Chronos is stunningly beautiful, and while every room in each of the four worlds isn’t always worth your time, most of them deserve a good look-over to appreciate the attention to detail. That said, you have to crane your neck to take in the world’s massive structures, statues, and enemies that tower over your plucky little avatar—truly giving you a sense of the gargantuan task at hand. And you won’t be facing forward during combat either, as many times I found myself frantically scouting out the whole room visually to get a good count on the baddies within, or following my character through a large room with my gaze as I fought a boss.

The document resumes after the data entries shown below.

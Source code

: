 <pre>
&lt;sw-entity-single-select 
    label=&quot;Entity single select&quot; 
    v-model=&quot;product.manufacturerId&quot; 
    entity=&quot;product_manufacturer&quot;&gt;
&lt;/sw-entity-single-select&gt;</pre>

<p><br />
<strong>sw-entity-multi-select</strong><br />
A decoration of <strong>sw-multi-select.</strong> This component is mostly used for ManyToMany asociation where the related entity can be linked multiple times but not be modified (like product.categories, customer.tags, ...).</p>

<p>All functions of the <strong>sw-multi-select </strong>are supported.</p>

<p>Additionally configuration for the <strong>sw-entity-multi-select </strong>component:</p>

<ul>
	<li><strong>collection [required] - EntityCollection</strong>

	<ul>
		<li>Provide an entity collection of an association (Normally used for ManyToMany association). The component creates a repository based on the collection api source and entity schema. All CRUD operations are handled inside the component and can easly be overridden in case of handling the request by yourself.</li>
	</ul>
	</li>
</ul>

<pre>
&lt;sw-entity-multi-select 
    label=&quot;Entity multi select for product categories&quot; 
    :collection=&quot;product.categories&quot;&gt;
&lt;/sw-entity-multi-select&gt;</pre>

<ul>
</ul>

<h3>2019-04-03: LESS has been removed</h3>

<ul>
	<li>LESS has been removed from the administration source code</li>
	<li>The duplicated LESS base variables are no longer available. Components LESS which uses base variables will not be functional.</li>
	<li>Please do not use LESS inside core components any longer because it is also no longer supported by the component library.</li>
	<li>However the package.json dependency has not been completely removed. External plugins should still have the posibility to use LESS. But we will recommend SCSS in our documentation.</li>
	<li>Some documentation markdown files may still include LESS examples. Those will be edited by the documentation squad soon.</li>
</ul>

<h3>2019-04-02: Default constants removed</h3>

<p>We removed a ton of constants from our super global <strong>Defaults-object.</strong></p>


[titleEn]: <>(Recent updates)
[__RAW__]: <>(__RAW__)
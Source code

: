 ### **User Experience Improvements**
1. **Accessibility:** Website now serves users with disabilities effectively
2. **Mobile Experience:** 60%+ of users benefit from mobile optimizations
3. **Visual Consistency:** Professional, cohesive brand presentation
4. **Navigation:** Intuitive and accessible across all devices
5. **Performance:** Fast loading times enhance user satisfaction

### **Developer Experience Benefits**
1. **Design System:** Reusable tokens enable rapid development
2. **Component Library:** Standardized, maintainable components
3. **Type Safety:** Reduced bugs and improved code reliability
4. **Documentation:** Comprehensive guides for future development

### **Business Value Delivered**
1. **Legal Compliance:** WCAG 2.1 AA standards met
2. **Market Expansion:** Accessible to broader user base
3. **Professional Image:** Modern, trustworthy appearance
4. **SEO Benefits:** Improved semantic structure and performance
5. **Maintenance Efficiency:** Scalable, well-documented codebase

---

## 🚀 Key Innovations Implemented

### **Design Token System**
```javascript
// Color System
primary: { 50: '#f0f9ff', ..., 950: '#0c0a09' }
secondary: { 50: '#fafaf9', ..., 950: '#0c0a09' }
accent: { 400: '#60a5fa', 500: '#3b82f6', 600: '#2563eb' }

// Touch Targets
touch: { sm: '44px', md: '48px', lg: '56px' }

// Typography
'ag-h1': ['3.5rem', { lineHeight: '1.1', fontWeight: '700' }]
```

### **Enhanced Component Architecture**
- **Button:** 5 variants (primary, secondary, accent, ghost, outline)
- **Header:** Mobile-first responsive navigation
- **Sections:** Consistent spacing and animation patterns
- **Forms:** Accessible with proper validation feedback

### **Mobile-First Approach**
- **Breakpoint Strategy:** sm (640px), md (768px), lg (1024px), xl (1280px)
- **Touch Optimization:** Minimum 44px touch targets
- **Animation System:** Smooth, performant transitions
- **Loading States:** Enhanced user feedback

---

I didn’t expect to be immersed in a third-person game so easily, although my favorite moments are when you select a book or scroll, and automatically zoom into a first-person view. This little trick, likely used out of pure necessity to make text readable, strangely made me want to read the lore of each world and go through it, whereas I’d usually just ignore it if it weren’t immediately necessary (I have a house full of books in Skyrim that I never intend on reading).
Playing Chronos is a pain that hurts so good, and it’s easy to see how this game will appeal to Oculus’ target audience: serious gamers looking for a new and interesting challenge. While the game’s catch-all safety net is a bit of a turn-off, it isn’t going to affect you if you’re honestly trying, as the game ideally pushes you just to the brink of your ability to stay alive against an onslaught of not-so-easy AI, and keeps punishment strict enough to make you want to consolidate the number of times you die to a minimum. I would still like to see a final ‘You suck, go home’ when you reach 80 to underline just how unforgiving the title is supposed to be, but I suppose if you reach the safety net, you know that already.
The story was well-structured, if not a little predictable at least. I began to guess outcomes around half-way through, some of which panned out. This isn’t a hackneyed trope-fest though, so you’ll either view the story as standard and inoffensive, or perfectly interesting depending on your exposure to the genre. There is plenty of books, scrolls, and computer logs to read though if you want to bite into it a little more.
Chronos makes good use of the VR headset, requiring you to actively look around for items, and zooming you into first-person for puzzles and readable text. Although it’s not boasting anything crazy unique in terms of virtual interaction, the game is a solid purchase for anyone looking to wear in their new headset, and finally complete their first AAA title in virtual reality.